**Task requirements**:
The copy you return should hold every record below word for word and no images.

**Excerpted records**:
*-*-*
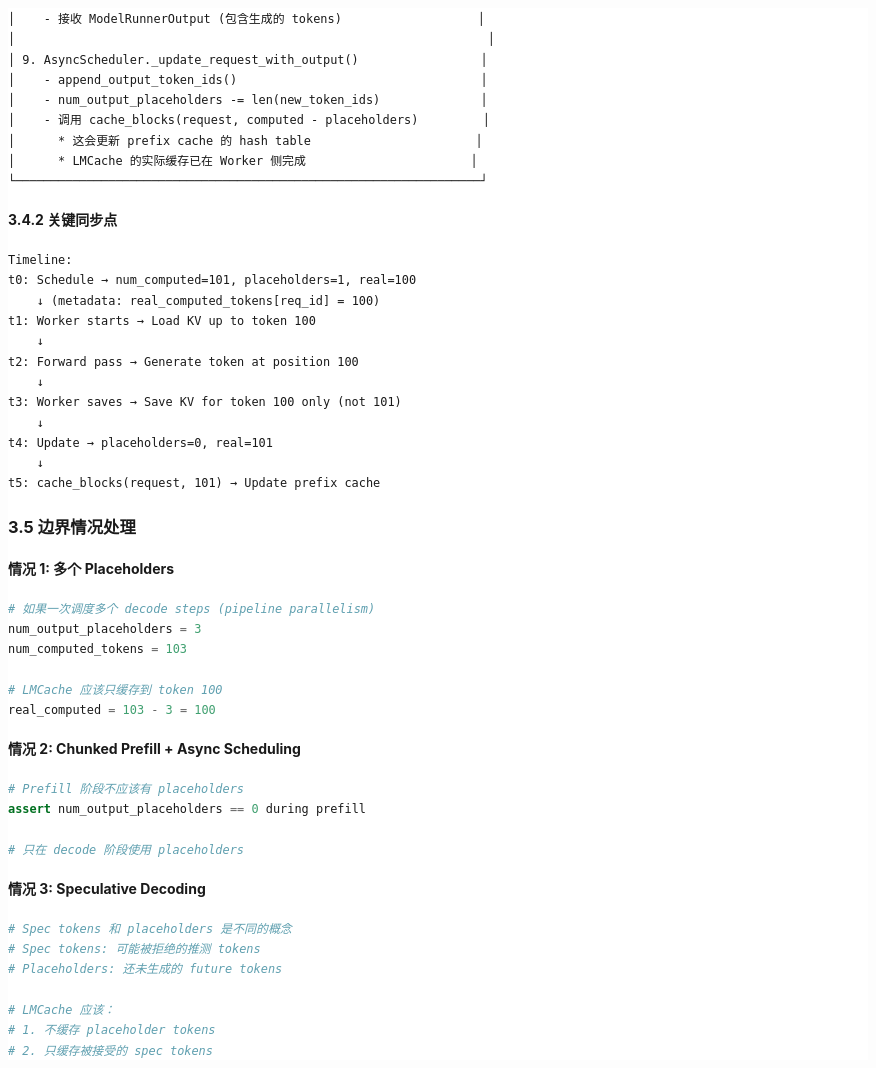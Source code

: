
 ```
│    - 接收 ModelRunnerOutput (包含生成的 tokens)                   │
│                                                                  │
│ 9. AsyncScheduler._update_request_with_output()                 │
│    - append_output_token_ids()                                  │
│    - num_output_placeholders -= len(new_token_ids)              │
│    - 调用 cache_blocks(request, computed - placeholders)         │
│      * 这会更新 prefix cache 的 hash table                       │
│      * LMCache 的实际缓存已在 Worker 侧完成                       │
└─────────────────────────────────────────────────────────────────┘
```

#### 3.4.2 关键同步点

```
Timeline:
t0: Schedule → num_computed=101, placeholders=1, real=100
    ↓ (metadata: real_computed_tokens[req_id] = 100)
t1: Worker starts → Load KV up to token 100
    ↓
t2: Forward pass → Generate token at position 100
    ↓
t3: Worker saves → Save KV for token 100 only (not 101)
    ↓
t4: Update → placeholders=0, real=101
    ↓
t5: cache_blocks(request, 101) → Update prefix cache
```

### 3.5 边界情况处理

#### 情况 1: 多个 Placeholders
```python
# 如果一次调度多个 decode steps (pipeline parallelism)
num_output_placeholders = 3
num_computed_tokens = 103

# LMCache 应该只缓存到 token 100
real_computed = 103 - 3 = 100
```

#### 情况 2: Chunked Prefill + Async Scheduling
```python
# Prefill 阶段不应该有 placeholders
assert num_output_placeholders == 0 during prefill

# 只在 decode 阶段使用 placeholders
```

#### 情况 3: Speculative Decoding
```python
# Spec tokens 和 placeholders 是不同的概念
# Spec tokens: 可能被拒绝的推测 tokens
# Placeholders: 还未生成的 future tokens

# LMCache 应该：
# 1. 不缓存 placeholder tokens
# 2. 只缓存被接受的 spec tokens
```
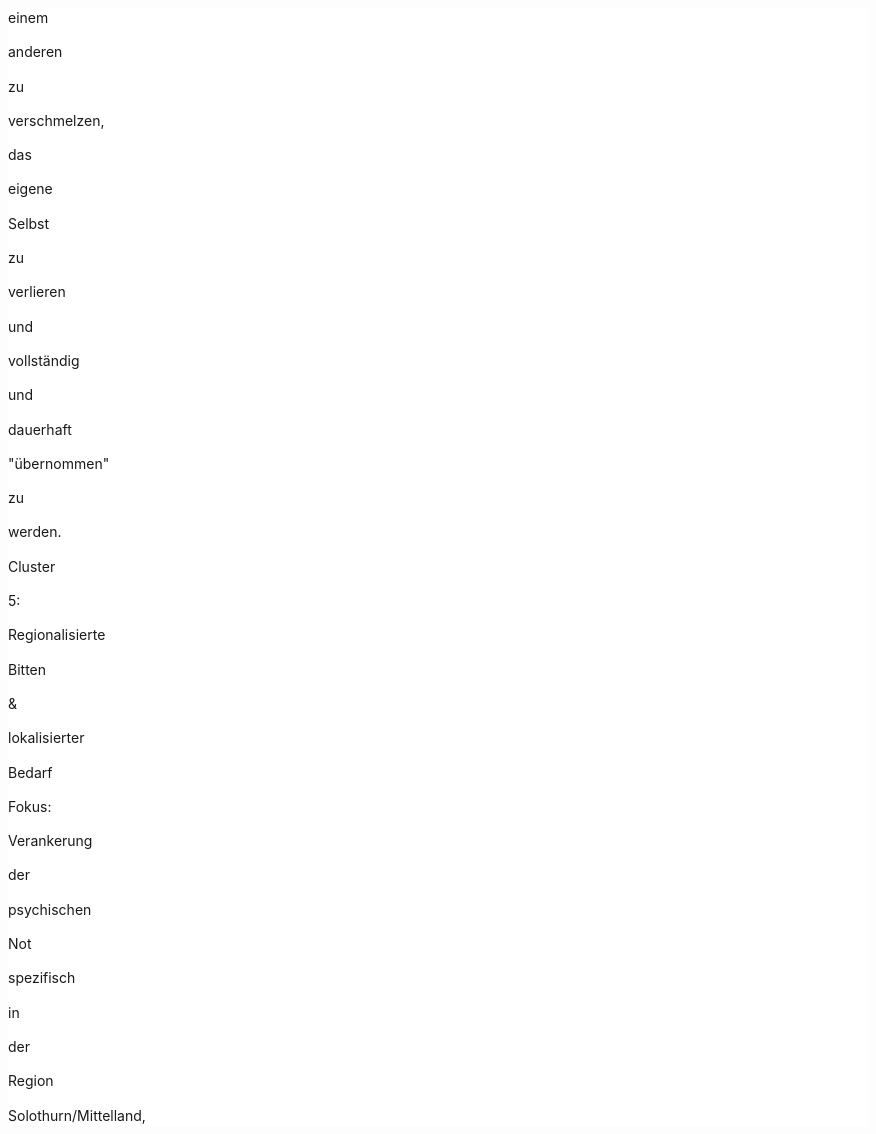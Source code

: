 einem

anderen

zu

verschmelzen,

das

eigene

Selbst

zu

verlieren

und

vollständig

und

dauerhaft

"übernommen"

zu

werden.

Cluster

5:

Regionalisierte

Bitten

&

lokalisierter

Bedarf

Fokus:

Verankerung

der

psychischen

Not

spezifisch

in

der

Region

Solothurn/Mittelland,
*-*-*
**Your response**:
Source code

:
 ```
│    - 接收 ModelRunnerOutput (包含生成的 tokens)                   │
│                                                                  │
│ 9. AsyncScheduler._update_request_with_output()                 │
│    - append_output_token_ids()                                  │
│    - num_output_placeholders -= len(new_token_ids)              │
│    - 调用 cache_blocks(request, computed - placeholders)         │
│      * 这会更新 prefix cache 的 hash table                       │
│      * LMCache 的实际缓存已在 Worker 侧完成                       │
└─────────────────────────────────────────────────────────────────┘
```

#### 3.4.2 关键同步点

```
Timeline:
t0: Schedule → num_computed=101, placeholders=1, real=100
    ↓ (metadata: real_computed_tokens[req_id] = 100)
t1: Worker starts → Load KV up to token 100
    ↓
t2: Forward pass → Generate token at position 100
    ↓
t3: Worker saves → Save KV for token 100 only (not 101)
    ↓
t4: Update → placeholders=0, real=101
    ↓
t5: cache_blocks(request, 101) → Update prefix cache
```

### 3.5 边界情况处理

#### 情况 1: 多个 Placeholders
```python
# 如果一次调度多个 decode steps (pipeline parallelism)
num_output_placeholders = 3
num_computed_tokens = 103

# LMCache 应该只缓存到 token 100
real_computed = 103 - 3 = 100
```

#### 情况 2: Chunked Prefill + Async Scheduling
```python
# Prefill 阶段不应该有 placeholders
assert num_output_placeholders == 0 during prefill

# 只在 decode 阶段使用 placeholders
```

#### 情况 3: Speculative Decoding
```python
# Spec tokens 和 placeholders 是不同的概念
# Spec tokens: 可能被拒绝的推测 tokens
# Placeholders: 还未生成的 future tokens

# LMCache 应该：
# 1. 不缓存 placeholder tokens
# 2. 只缓存被接受的 spec tokens
```
Source code

: einem

anderen

zu

verschmelzen,

das

eigene

Selbst

zu

verlieren

und

vollständig

und

dauerhaft

"übernommen"

zu

werden.

Cluster

5:

Regionalisierte

Bitten

&

lokalisierter

Bedarf

Fokus:

Verankerung

der

psychischen

Not

spezifisch

in

der

Region

Solothurn/Mittelland,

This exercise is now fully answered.